What the task requires
Copy each line below that includes "simply".

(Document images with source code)
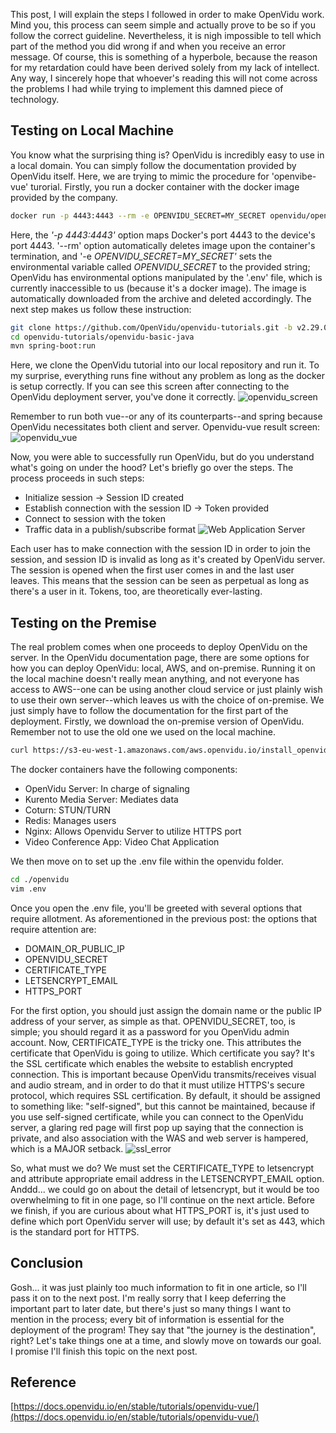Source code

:﻿---
categories: [ Development, OpenVidu]
tags: [ webrtc ] 
---

This post, I will explain the steps I followed in order to make OpenVidu work. Mind you, this process can seem simple and actually prove to be so if you follow the correct guideline. Nevertheless, it is nigh impossible to tell which part of the method you did wrong if and when you receive an error message. Of course, this is something of a hyperbole, because the reason for my retardation could have been derived solely from my lack of intellect. Any way, I sincerely hope that whoever's reading this will not come across the problems I had while trying to implement this damned piece of technology.
## Testing on Local Machine
You know what the surprising thing is? OpenVidu is incredibly easy to use in a local domain. You can simply follow the documentation provided by OpenVidu itself. Here, we are trying to mimic the procedure for 'openvibe-vue' turorial. Firstly, you  run a docker container with the docker image provided by the company.
```bash
docker run -p 4443:4443 --rm -e OPENVIDU_SECRET=MY_SECRET openvidu/openvidu-dev:2.29.0
```
Here, the *'-p 4443:4443'* option maps Docker's port 4443 to the device's port 4443.  '--rm' option automatically deletes image upon the container's termination, and '-e *OPENVIDU_SECRET=MY_SECRET'* sets the environmental variable called *OPENVIDU_SECRET* to the provided string; OpenVidu has environmental options manipulated by the '.env' file, which is currently inaccessible to us (because it's a docker image). The image is automatically downloaded from the archive and deleted accordingly.
The next step makes us follow these instruction:
```bash
git clone https://github.com/OpenVidu/openvidu-tutorials.git -b v2.29.0  
cd openvidu-tutorials/openvidu-basic-java
mvn spring-boot:run
```
Here, we clone the OpenVidu tutorial into our local repository and run it. To my surprise, everything runs fine without any problem as long as the docker is setup correctly. If you can see this screen after connecting to the OpenVidu deployment server, you've done it correctly. 
![openvidu_screen](https://github.com/govltjsdnd24/govltjsdnd24.github.io/assets/38126462/9918eb18-99a4-43de-83bd-b764ed6c61fd)

Remember to run both vue--or any of its counterparts--and spring because OpenVidu necessitates  both client and server.
Openvidu-vue result screen:
![openvidu_vue](https://github.com/govltjsdnd24/govltjsdnd24.github.io/assets/38126462/c13a97a4-6b6b-40c1-8599-66f124ceac7c)

Now, you were able to successfully run OpenVidu, but do you understand what's going on under the hood? Let's briefly go over the steps.
The process proceeds in such steps:
 - Initialize session -> Session ID created
 - Establish connection with the session ID -> Token provided
 - Connect to session with the token
 - Traffic data in a publish/subscribe format
![Web Application Server](https://github.com/govltjsdnd24/govltjsdnd24.github.io/assets/38126462/1816f743-e4af-4001-b3c9-1c0c6e5d2bc8)

  Each user has to make connection with the session ID in order to join the session, and session ID is invalid as long as it's created by OpenVidu server. The session is opened when the first user comes in and the last user leaves. This means that the session can be seen as perpetual as long as there's a user in it. Tokens, too, are theoretically ever-lasting.
## Testing on the Premise
The real problem comes when one proceeds to deploy OpenVidu on the server. In the OpenVidu documentation page, there are some options for how you can deploy OpenVidu: local, AWS, and on-premise. Running it on the local machine doesn't really mean anything, and not everyone has access to AWS--one can be using another cloud service or just plainly wish to use their own server--which leaves us with the choice of on-premise.
We just simply have to follow the documentation for the first part of the deployment. Firstly, we download the on-premise version of OpenVidu. Remember not to use the old one we used on the local machine.
```bash
curl https://s3-eu-west-1.amazonaws.com/aws.openvidu.io/install_openvidu_latest.sh | bash
```
The docker containers have the following components:
 - OpenVidu Server: In charge of signaling
 - Kurento Media Server: Mediates data
 - Coturn: STUN/TURN
 - Redis: Manages users
 - Nginx: Allows Openvidu Server to utilize HTTPS port
 - Video Conference App: Video Chat Application

We then move on to set up the .env file within the openvidu folder.
```bash
cd ./openvidu
vim .env
```
Once you open the .env file, you'll be greeted with several options that require allotment. As aforementioned in the previous post: the options that require attention are: 
- DOMAIN_OR_PUBLIC_IP
- OPENVIDU_SECRET
- CERTIFICATE_TYPE
- LETSENCRYPT_EMAIL
- HTTPS_PORT

For the first option, you should just assign the domain name or the public IP address of your server, as simple as that. OPENVIDU_SECRET, too, is simple; you should regard it as a password for you OpenVidu admin account. Now, CERTIFICATE_TYPE is the tricky one. This attributes the certificate that OpenVidu is going to utilize. Which certificate you say? It's the SSL certificate which enables the website to establish encrypted connection. This is important because OpenVidu transmits/receives visual and audio stream, and in order to do that it must utilize HTTPS's secure protocol, which requires SSL certification. By default, it should be assigned to something like: "self-signed", but this cannot be maintained, because if you use self-signed certificate, while you can connect to the OpenVidu server, a glaring red page will first pop up saying that the connection is private, and also association with the WAS and web server is hampered, which is a MAJOR setback. 
![ssl_error](https://github.com/govltjsdnd24/govltjsdnd24.github.io/assets/38126462/4fd5390e-a9f3-4ebf-93d3-263bc01e7be5)

So, what must we do?  We must set the CERTIFICATE_TYPE to letsencrypt and attribute appropriate email address in the LETSENCRYPT_EMAIL option. Anddd... we could go on about the detail of letsencrypt, but it would be too overwhelming to fit in one page, so I'll continue on the next article. Before we finish, if you are curious about what HTTPS_PORT is, it's just used to define which port OpenVidu server will use; by default it's set as 443, which is the standard port for HTTPS.

## Conclusion 
Gosh... it was just plainly too much information to fit in one article, so I'll pass it on to the next post. I'm really sorry that I keep deferring the important part to later date, but there's just so many things I want to mention in the process; every bit of information is essential for the deployment of the program! They say that "the journey is the destination", right? Let's take things one at a time, and slowly move on towards our goal. I promise I'll finish this topic on the next post. 

## Reference
[https://docs.openvidu.io/en/stable/tutorials/openvidu-vue/](https://docs.openvidu.io/en/stable/tutorials/openvidu-vue/)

Answer to this exercise
You know what the surprising thing is? OpenVidu is incredibly easy to use in a local domain. You can simply follow the documentation provided by OpenVidu itself. Here, we are trying to mimic the procedure for 'openvibe-vue' turorial. Firstly, you  run a docker container with the docker image provided by the company.
We just simply have to follow the documentation for the first part of the deployment. Firstly, we download the on-premise version of OpenVidu. Remember not to use the old one we used on the local machine.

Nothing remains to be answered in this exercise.